■ **Work to complete**: Copy the records word for word, omitting all pictures.

■ **Provided data**:
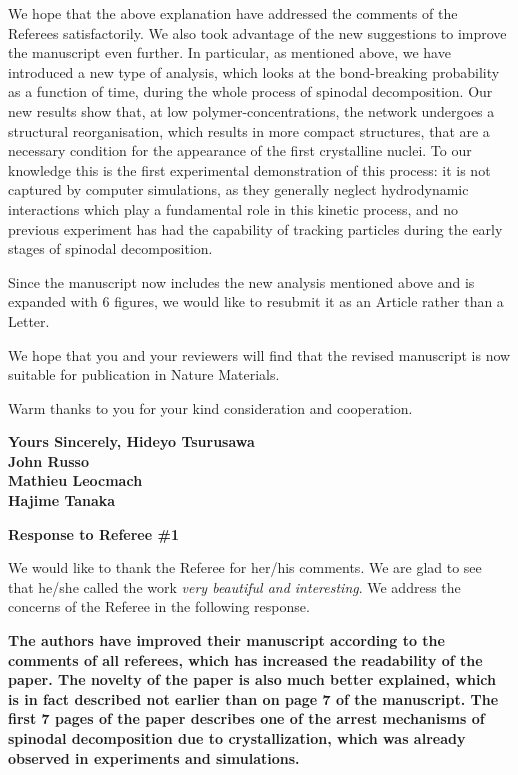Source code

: \documentclass[11pt,a4paper]{article}
\newenvironment{referee}%
{\bigskip\singlespacing\bf}%
{\par\bigskip}
\begin{document}
We hope that the above explanation have addressed the comments of the Referees satisfactorily. We also took advantage of the new suggestions to improve the manuscript even further. In particular, as mentioned above, we have introduced a new type of analysis, which looks at the bond-breaking probability as a function of time, during the whole process of spinodal decomposition. Our new results show that, at low polymer-concentrations, the network undergoes a structural reorganisation, which results in more compact structures, that are a necessary condition for the appearance of the first crystalline nuclei. To our knowledge this is the first experimental demonstration of this process: it is not captured by computer simulations, as they generally neglect hydrodynamic interactions which play a fundamental role in this kinetic process, and no previous experiment has had the capability of tracking particles during the early stages of spinodal decomposition.

\vskip 0.3cm

Since the manuscript now includes the new analysis mentioned above and is expanded with 6 figures, we would like to resubmit it as an Article rather than a Letter. 
\textit{
\vskip 0.3cm}

We hope that you and your reviewers will find that the revised manuscript is now suitable for publication in Nature Materials. 

\vskip 0.5cm

Warm thanks to you for your kind consideration and cooperation. 

\vskip 0.8cm

\noindent
{\bf Yours Sincerely,
\vskip 0.3cm
\indent Hideyo Tsurusawa\\
\indent John Russo\\
\indent Mathieu Leocmach\\
\indent Hajime Tanaka}

\clearpage

\noindent
\begin{Large}
{\bf Response to Referee \#1}
\end{Large}

\vskip 0.5cm

We would like to thank the Referee for her/his comments. 
We are glad to see that he/she called the work \emph{very beautiful and interesting}. 
We address the concerns of the Referee in the following response.

\begin{referee}
The authors have improved their manuscript according to the comments of all referees, which has increased the readability of the paper. The novelty of the paper is also much better explained, which is in fact described not earlier than on page 7 of the manuscript.
The first 7 pages of the paper describes one of the arrest mechanisms of spinodal decomposition due to crystallization, which was already observed in experiments and simulations.
\end{referee}
\end{document}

■ **The completed task**:
Source code

: \documentclass[11pt,a4paper]{article}
\newenvironment{referee}%
{\bigskip\singlespacing\bf}%
{\par\bigskip}
\begin{document}
We hope that the above explanation have addressed the comments of the Referees satisfactorily. We also took advantage of the new suggestions to improve the manuscript even further. In particular, as mentioned above, we have introduced a new type of analysis, which looks at the bond-breaking probability as a function of time, during the whole process of spinodal decomposition. Our new results show that, at low polymer-concentrations, the network undergoes a structural reorganisation, which results in more compact structures, that are a necessary condition for the appearance of the first crystalline nuclei. To our knowledge this is the first experimental demonstration of this process: it is not captured by computer simulations, as they generally neglect hydrodynamic interactions which play a fundamental role in this kinetic process, and no previous experiment has had the capability of tracking particles during the early stages of spinodal decomposition.

\vskip 0.3cm

Since the manuscript now includes the new analysis mentioned above and is expanded with 6 figures, we would like to resubmit it as an Article rather than a Letter. 
\textit{
\vskip 0.3cm}

We hope that you and your reviewers will find that the revised manuscript is now suitable for publication in Nature Materials. 

\vskip 0.5cm

Warm thanks to you for your kind consideration and cooperation. 

\vskip 0.8cm

\noindent
{\bf Yours Sincerely,
\vskip 0.3cm
\indent Hideyo Tsurusawa\\
\indent John Russo\\
\indent Mathieu Leocmach\\
\indent Hajime Tanaka}

\clearpage

\noindent
\begin{Large}
{\bf Response to Referee \#1}
\end{Large}

\vskip 0.5cm

We would like to thank the Referee for her/his comments. 
We are glad to see that he/she called the work \emph{very beautiful and interesting}. 
We address the concerns of the Referee in the following response.

\begin{referee}
The authors have improved their manuscript according to the comments of all referees, which has increased the readability of the paper. The novelty of the paper is also much better explained, which is in fact described not earlier than on page 7 of the manuscript.
The first 7 pages of the paper describes one of the arrest mechanisms of spinodal decomposition due to crystallization, which was already observed in experiments and simulations.
\end{referee}
\end{document}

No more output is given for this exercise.